French protests: Female farmer killed as car hits French protesters
A woman in her thirties, identified as a cattle breeder named Alexandra Sonac, lost her life, while her husband and teenage daughter sustained severe injuries in a car collision with a roadblock during a nationwide protest by French farmers.
The incident occurred in the south-west, a crucial agricultural region in France, where farmers had been blocking key roads for several days.
Preliminary investigations by the local prosecutor suggested that the collision near Toulouse was not intentional. Agriculture Minister Marc Fesneau characterized the event as a “tragedy for all of us.”
The accident occurred as farmers, protesting new environmental regulations and escalating energy expenses, expanded their roadblocks nationwide following a meeting with Prime Minister Gabriel Attal.
According to public prosecutors, the car hit bales of straw and struck three individuals on a section of the N20 national route in Pamiers, located 70km (43 miles) south of Toulouse, in the early hours of Tuesday.
Alexandra Sonac, the deceased farmer, was a resident of the nearby village of Saint-Felix-de-Tournegat. Initially, there were conflicting reports about the farmer’s 14-year-old daughter, but it was clarified later that she remained in critical condition, while the farmer’s husband was receiving intensive care.
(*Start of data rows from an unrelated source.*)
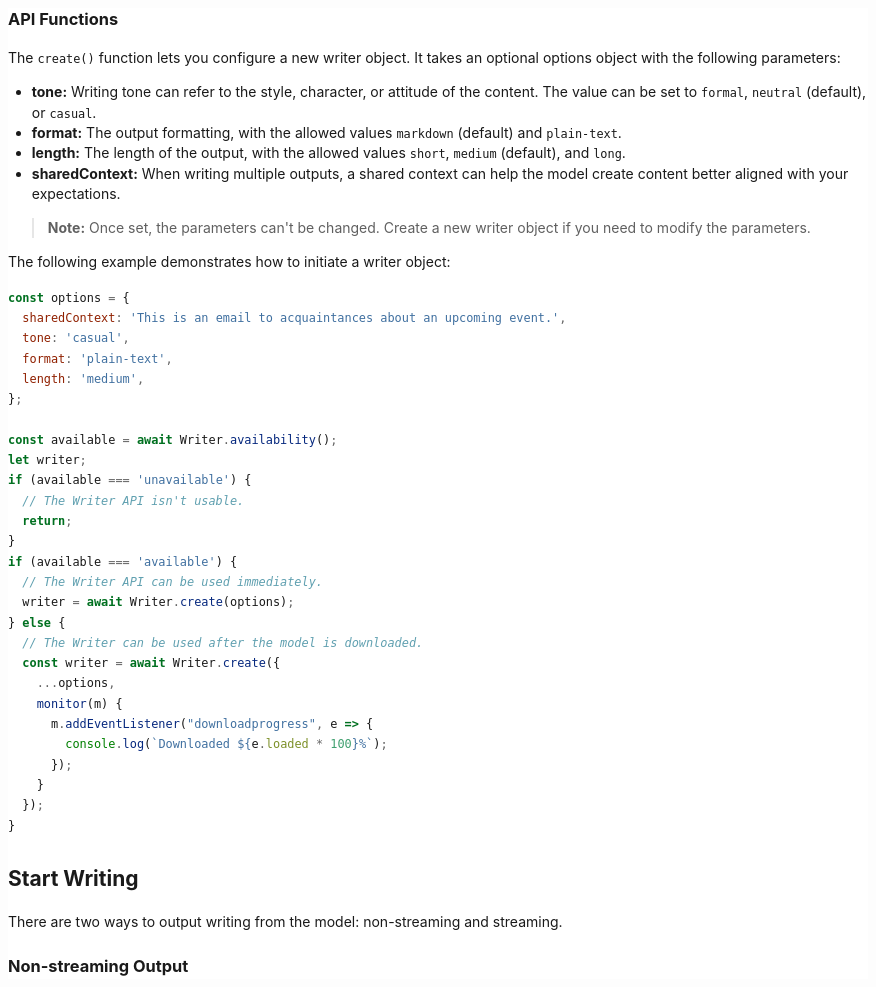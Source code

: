 ### API Functions

The `create()` function lets you configure a new writer object. It takes an optional options object with the following parameters:

- **tone:** Writing tone can refer to the style, character, or attitude of the content. The value can be set to `formal`, `neutral` (default), or `casual`.
- **format:** The output formatting, with the allowed values `markdown` (default) and `plain-text`.
- **length:** The length of the output, with the allowed values `short`, `medium` (default), and `long`.
- **sharedContext:** When writing multiple outputs, a shared context can help the model create content better aligned with your expectations.

> **Note:** Once set, the parameters can't be changed. Create a new writer object if you need to modify the parameters.

The following example demonstrates how to initiate a writer object:

```javascript
const options = {
  sharedContext: 'This is an email to acquaintances about an upcoming event.',
  tone: 'casual',
  format: 'plain-text',
  length: 'medium',
};

const available = await Writer.availability();
let writer;
if (available === 'unavailable') {
  // The Writer API isn't usable.
  return;
}
if (available === 'available') {
  // The Writer API can be used immediately.
  writer = await Writer.create(options);
} else {
  // The Writer can be used after the model is downloaded.
  const writer = await Writer.create({
    ...options,
    monitor(m) {
      m.addEventListener("downloadprogress", e => {
        console.log(`Downloaded ${e.loaded * 100}%`);
      });
    }
  });
}
```

## Start Writing

There are two ways to output writing from the model: non-streaming and streaming.

### Non-streaming Output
All three occupants of the car, traveling from Toulouse to Andorra, a two-hour drive to the south, were apprehended by authorities.
An investigation has been opened into aggravated manslaughter although local prosecutor Olivier Mouysset said the incident did not appear to be deliberate.
The young farmer who died was a member of the main FNSEA farmers’ union, whose president Arnaud Rousseau said that “in this particular moment that [French] agriculture is dealing with, this kind of tragedy is difficult to cope with”.
“I’d like to tell the people on the ground first of all that they have the full support of French farmers.”
As the farmers’ protests spread across France, the head of the Jeunes Agriculteurs (Young Farmers) union, Arnaud Gaillot, said he had never seen such widespread determination. “If necessary we’ll blockade Paris… some [of our members] have nothing else to lose, their survival is at stake,” he told RTL radio.
Tractors and lorries blocked the A7 motorway in south-east France, with the slogan “we’re dying to feed you” daubed in red on one of the vehicles.
The most recent protests started in the south-west last week. Although it is one of the most important agricultural regions in the country, the FNSEA says farmers in this part of France have the lowest incomes within the profession.
They are already being nicknamed “gilets verts”, or green jackets – a reference to the broader gilets jaunes civil protests that swept across France over rising fuel prices.
More than 400 tractors last week blocked the center of Toulouse, home to around 800,000 people; and over the past few days, several key motorways in the southwest have been cut off entirely by farmers who have installed sleeping quarters in the middle of the highways.
Aware of how politically sensitive the situation is, the French interior minister said on Monday he would not order police to break up the blockades.
Prime Minister Gabriel Attal responded to news of the accident on Tuesday by paying tribute to the family and friends of those involved in the accident. The nation was “overwhelmed and united” and all of France’s farmers were in mourning, he said on social media.